A Boutique das Artes e Chimarrão comercializa seus produtos na loja física e no Instagram, seu principal canal de vendas. Luciana também participa de feiras e eventos regionais, como Pantanaltech, FIT Feira Internacional de Turismo em Dourados, EmpreendeFest, FIDI Feira Internacional de Destinos Inteligentes em Bonito e o Mercado Criativo.
Da educação ao agronegócio de baixo carbono
Outro caso de sucesso é a Queijos Dazu, empreendimento de José Alceu da Silva Cabral, 69 anos, e sua esposa, localizado em Jaraguari. A relação de José Alceu com o Sebrae é antiga, iniciada na área da educação em 1993, quando ele criou uma escola modelo em Campo Grande. Essa parceria auxiliou a profissionalizar a gestão e expandir o negócio para três unidades escolares.
A mudança de trajetória ocorreu quando o casal decidiu vender as escolas para investir no campo. “Resolvemos vender as escolas porque queríamos vir para o campo, mexer com a natureza e desenvolver um projeto diferente”, conta.
A transição coincidiu com a adesão de Jaraguari ao Cidade Empreendedora, o que abriu novas frentes de atuação para o produtor rural. “O programa abriu um leque importante para a produção, a administração e até para o turismo. Vieram cursos, capacitações e avanços por meio do Cidade Empreendedora”.
Com o objetivo de provar a viabilidade econômica do pequeno produtor, a Queijos Dazu, que inicialmente planejava trabalhar apenas com leite, passou a produzir 35 tipos de queijos, agregando valor ao produto. A propriedade é certificada como de baixo carbono e fornece produtos para o Programa de Aquisição de Alimentos (PAA), nos âmbitos municipal e estadual. O empreendimento integra uma cooperativa, o que facilita a comercialização para o mercado escolar, comerciantes de Jaraguari e Campo Grande, além da participação em feiras como o Prospera MS.

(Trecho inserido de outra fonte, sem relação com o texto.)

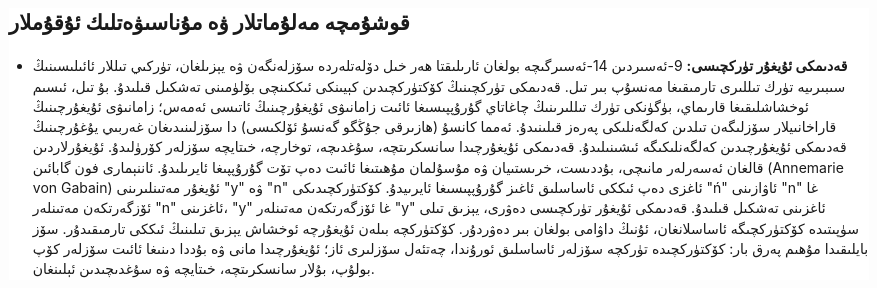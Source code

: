 ## **قوشۇمچە مەلۇماتلار ۋە مۇناسىۋەتلىك ئۇقۇملار**

*   **قەدىمكى ئۇيغۇر تۈركچىسى:** 9-ئەسىردىن 14-ئەسىرگىچە بولغان ئارىلىقتا ھەر خىل دۆلەتلەردە سۆزلەنگەن ۋە يېزىلغان، تۈركىي تىللار ئائىلىسىنىڭ سىبىرىيە تۈرك تىللىرى تارمىقىغا مەنسۇپ بىر تىل. قەدىمكى تۈركچىنىڭ كۆكتۈركچىدىن كېيىنكى ئىككىنچى بۆلۈمىنى تەشكىل قىلىدۇ. بۇ تىل، ئىسىم ئوخشاشلىقىغا قارىماي، بۈگۈنكى تۈرك تىللىرىنىڭ چاغاتاي گۇرۇپپىسىغا ئائىت زامانىۋى ئۇيغۇرچىنىڭ ئاتىسى ئەمەس؛ زامانىۋى ئۇيغۇرچىنىڭ قاراخانىيلار سۆزلىگەن تىلدىن كەلگەنلىكى پەرەز قىلىنىدۇ. ئەمما كانسۇ (ھازىرقى جۇڭگو گەنسۇ ئۆلكىسى) دا سۆزلىنىدىغان غەربىي يۇغۇرچىنىڭ قەدىمكى ئۇيغۇرچىدىن كەلگەنلىكىگە ئىشىنىلىدۇ. قەدىمكى ئۇيغۇرچىدا سانسكرىتچە، سۇغدىچە، توخارچە، خىتايچە سۆزلەر كۆرۈلىدۇ. ئۇيغۇرلاردىن قالغان ئەسەرلەر مانىچى، بۇددىست، خرىستىيان ۋە مۇسۇلمان مۇھىتىغا ئائىت دەپ تۆت گۇرۇپپىغا ئايرىلىدۇ. ئاننېمارى فون گابائىن (Annemarie von Gabain) ئۇيغۇر مەتىنلىرىنى "y" ۋە "n" ئاغزى دەپ ئىككى ئاساسلىق ئاغىز گۇرۇپپىسىغا ئايرىيدۇ. كۆكتۈركچىدىكى "ń" ئاۋازىنى "n" غا ئۆزگەرتكەن مەتىنلەر "n" ئاغزىنى، "y" غا ئۆزگەرتكەن مەتىنلەر "y" ئاغزىنى تەشكىل قىلىدۇ. قەدىمكى ئۇيغۇر تۈركچىسى دەۋرى، يېزىق تىلى سۈپىتىدە كۆكتۈركچىگە ئاساسلانغان، ئۇنىڭ داۋامى بولغان بىر دەۋردۇر. كۆكتۈركچە بىلەن ئۇيغۇرچە ئوخشاش يېزىق تىلىنىڭ ئىككى تارمىقىدۇر. سۆز بايلىقىدا مۇھىم پەرق بار: كۆكتۈركچىدە تۈركچە سۆزلەر ئاساسلىق ئورۇندا، چەتئەل سۆزلىرى ئاز؛ ئۇيغۇرچىدا مانى ۋە بۇددا دىنىغا ئائىت سۆزلەر كۆپ بولۇپ، بۇلار سانسكرىتچە، خىتايچە ۋە سۇغدىچىدىن ئېلىنغان.
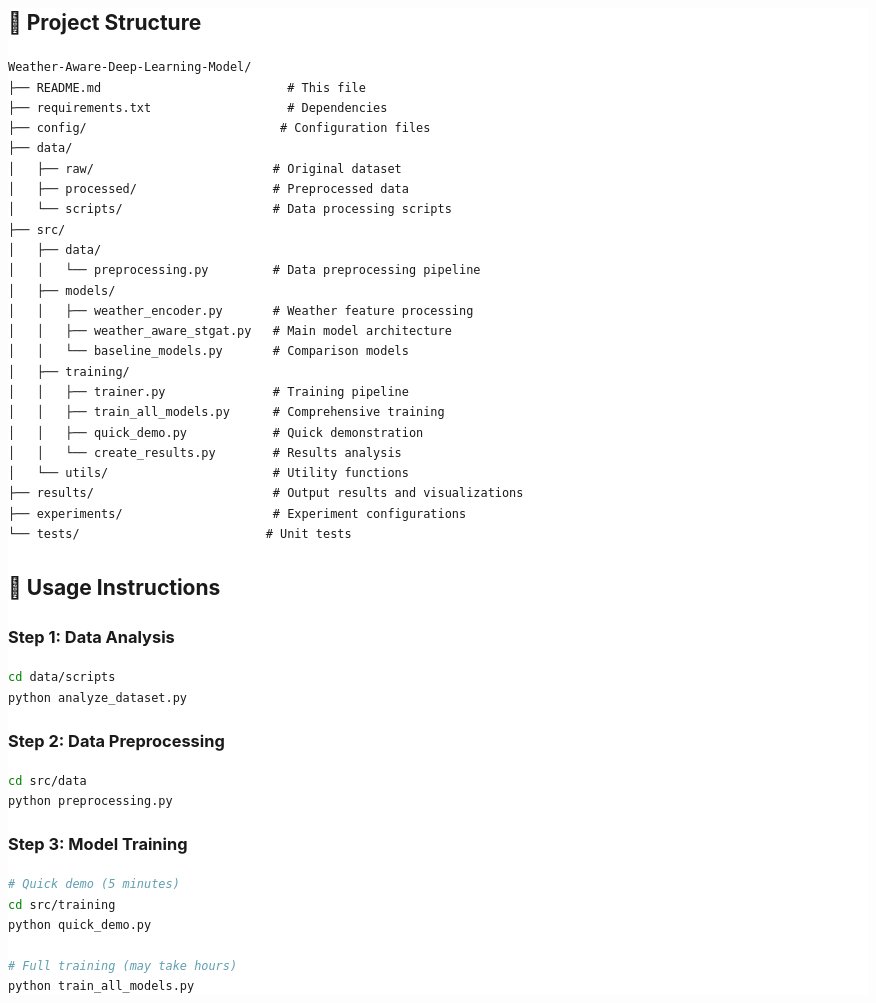 ## 📁 Project Structure

```
Weather-Aware-Deep-Learning-Model/
├── README.md                          # This file
├── requirements.txt                   # Dependencies
├── config/                           # Configuration files
├── data/
│   ├── raw/                         # Original dataset
│   ├── processed/                   # Preprocessed data
│   └── scripts/                     # Data processing scripts
├── src/
│   ├── data/
│   │   └── preprocessing.py         # Data preprocessing pipeline
│   ├── models/
│   │   ├── weather_encoder.py       # Weather feature processing
│   │   ├── weather_aware_stgat.py   # Main model architecture
│   │   └── baseline_models.py       # Comparison models
│   ├── training/
│   │   ├── trainer.py               # Training pipeline
│   │   ├── train_all_models.py      # Comprehensive training
│   │   ├── quick_demo.py            # Quick demonstration
│   │   └── create_results.py        # Results analysis
│   └── utils/                       # Utility functions
├── results/                         # Output results and visualizations
├── experiments/                     # Experiment configurations
└── tests/                          # Unit tests
```

## 🚀 Usage Instructions

### Step 1: Data Analysis
```bash
cd data/scripts
python analyze_dataset.py
```

### Step 2: Data Preprocessing
```bash
cd src/data
python preprocessing.py
```

### Step 3: Model Training
```bash
# Quick demo (5 minutes)
cd src/training
python quick_demo.py

# Full training (may take hours)
python train_all_models.py
```
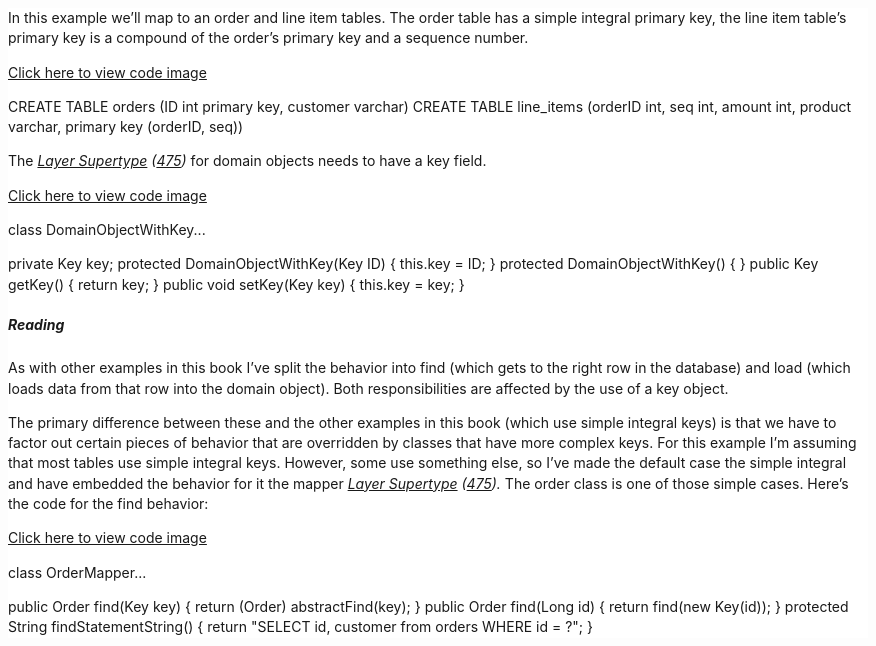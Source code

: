 In this example we’ll map to an order and line item tables. The order table has a simple integral primary key, the line item table’s primary key is a compound of the order’s primary key and a sequence number.

[Click here to view code image](https://learning.oreilly.com/library/view/patterns-of-enterprise/0321127420/images.html#icode111)

CREATE TABLE orders (ID int primary key, customer varchar)
CREATE TABLE line_items (orderID int, seq int, amount int, product varchar,
primary key (orderID, seq))

The *[Layer Supertype](https://learning.oreilly.com/library/view/patterns-of-enterprise/0321127420/ch18.html#ch18lev1sec3) ([475](https://learning.oreilly.com/library/view/patterns-of-enterprise/0321127420/ch18.html#page_475))* for domain objects needs to have a key field.

[Click here to view code image](https://learning.oreilly.com/library/view/patterns-of-enterprise/0321127420/images.html#icode112)

class DomainObjectWithKey...

private Key key;
protected DomainObjectWithKey(Key ID) {
this.key = ID;
}
protected DomainObjectWithKey() {
}
public Key getKey() {
return key;
}
public void setKey(Key key) {
this.key = key;
}

##### Reading

As with other examples in this book I’ve split the behavior into find (which gets to the right row in the database) and load (which loads data from that row into the domain object). Both responsibilities are affected by the use of a key object.

The primary difference between these and the other examples in this book (which use simple integral keys) is that we have to factor out certain pieces of behavior that are overridden by classes that have more complex keys. For this example I’m assuming that most tables use simple integral keys. However, some use something else, so I’ve made the default case the simple integral and have embedded the behavior for it the mapper *[Layer Supertype](https://learning.oreilly.com/library/view/patterns-of-enterprise/0321127420/ch18.html#ch18lev1sec3) ([475](https://learning.oreilly.com/library/view/patterns-of-enterprise/0321127420/ch18.html#page_475)).* The order class is one of those simple cases. Here’s the code for the find behavior:

[Click here to view code image](https://learning.oreilly.com/library/view/patterns-of-enterprise/0321127420/images.html#icode113)

class OrderMapper...

public Order find(Key key) {
return (Order) abstractFind(key);
}
public Order find(Long id) {
return find(new Key(id));
}
protected String findStatementString() {
return "SELECT id, customer from orders WHERE id = ?";
}
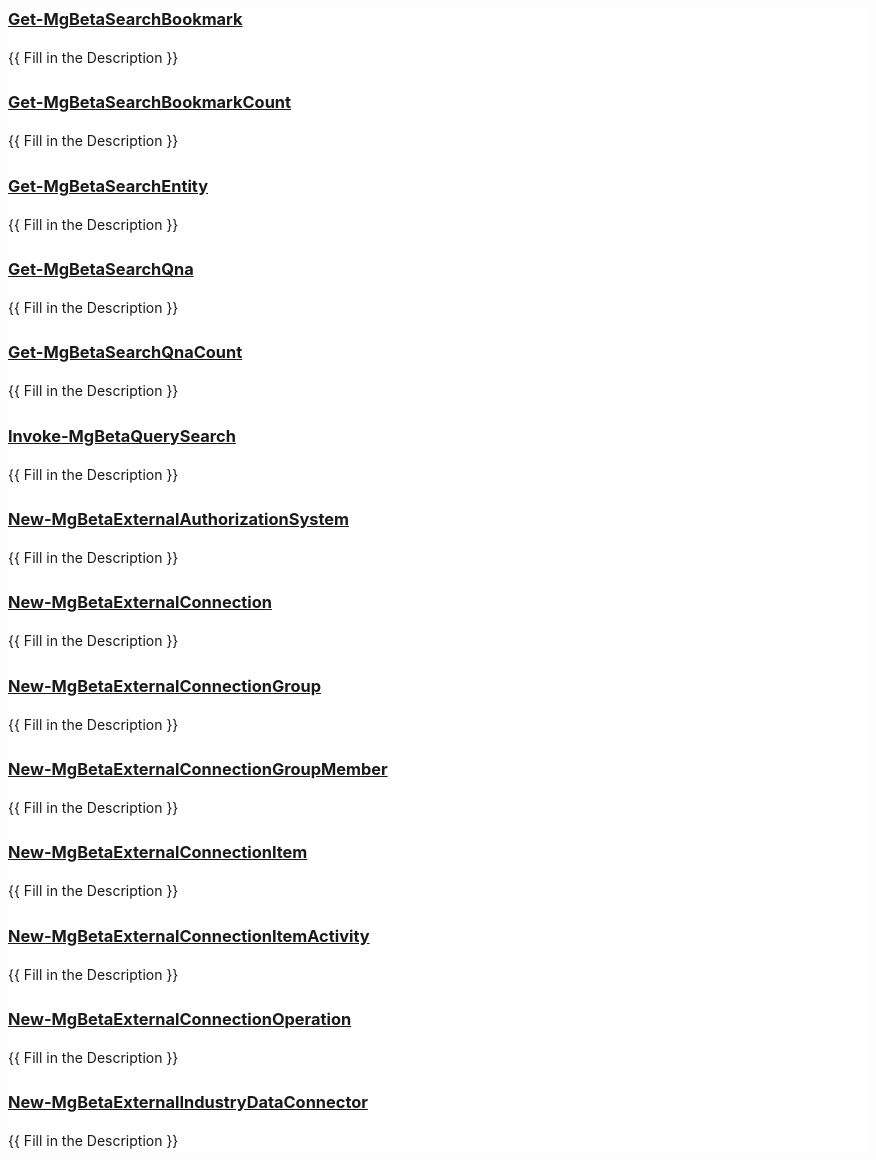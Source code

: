 ### [Get-MgBetaSearchBookmark](Get-MgBetaSearchBookmark.md)
{{ Fill in the Description }}

### [Get-MgBetaSearchBookmarkCount](Get-MgBetaSearchBookmarkCount.md)
{{ Fill in the Description }}

### [Get-MgBetaSearchEntity](Get-MgBetaSearchEntity.md)
{{ Fill in the Description }}

### [Get-MgBetaSearchQna](Get-MgBetaSearchQna.md)
{{ Fill in the Description }}

### [Get-MgBetaSearchQnaCount](Get-MgBetaSearchQnaCount.md)
{{ Fill in the Description }}

### [Invoke-MgBetaQuerySearch](Invoke-MgBetaQuerySearch.md)
{{ Fill in the Description }}

### [New-MgBetaExternalAuthorizationSystem](New-MgBetaExternalAuthorizationSystem.md)
{{ Fill in the Description }}

### [New-MgBetaExternalConnection](New-MgBetaExternalConnection.md)
{{ Fill in the Description }}

### [New-MgBetaExternalConnectionGroup](New-MgBetaExternalConnectionGroup.md)
{{ Fill in the Description }}

### [New-MgBetaExternalConnectionGroupMember](New-MgBetaExternalConnectionGroupMember.md)
{{ Fill in the Description }}

### [New-MgBetaExternalConnectionItem](New-MgBetaExternalConnectionItem.md)
{{ Fill in the Description }}

### [New-MgBetaExternalConnectionItemActivity](New-MgBetaExternalConnectionItemActivity.md)
{{ Fill in the Description }}

### [New-MgBetaExternalConnectionOperation](New-MgBetaExternalConnectionOperation.md)
{{ Fill in the Description }}

### [New-MgBetaExternalIndustryDataConnector](New-MgBetaExternalIndustryDataConnector.md)
{{ Fill in the Description }}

A atuação integrada entre o Sebrae e o Governo do Estado tem gerado um impacto macroeconômico significativo. De acordo com dados da Receita Federal, 2025 registrou o maior volume de novos empreendimentos entre 2021 e 2025, totalizando 69.387 formalizações. Esse volume representa um crescimento de 31% em relação a 2021, com os pequenos negócios respondendo anualmente pela maior parte das formalizações, variando entre 84% e 96% do total.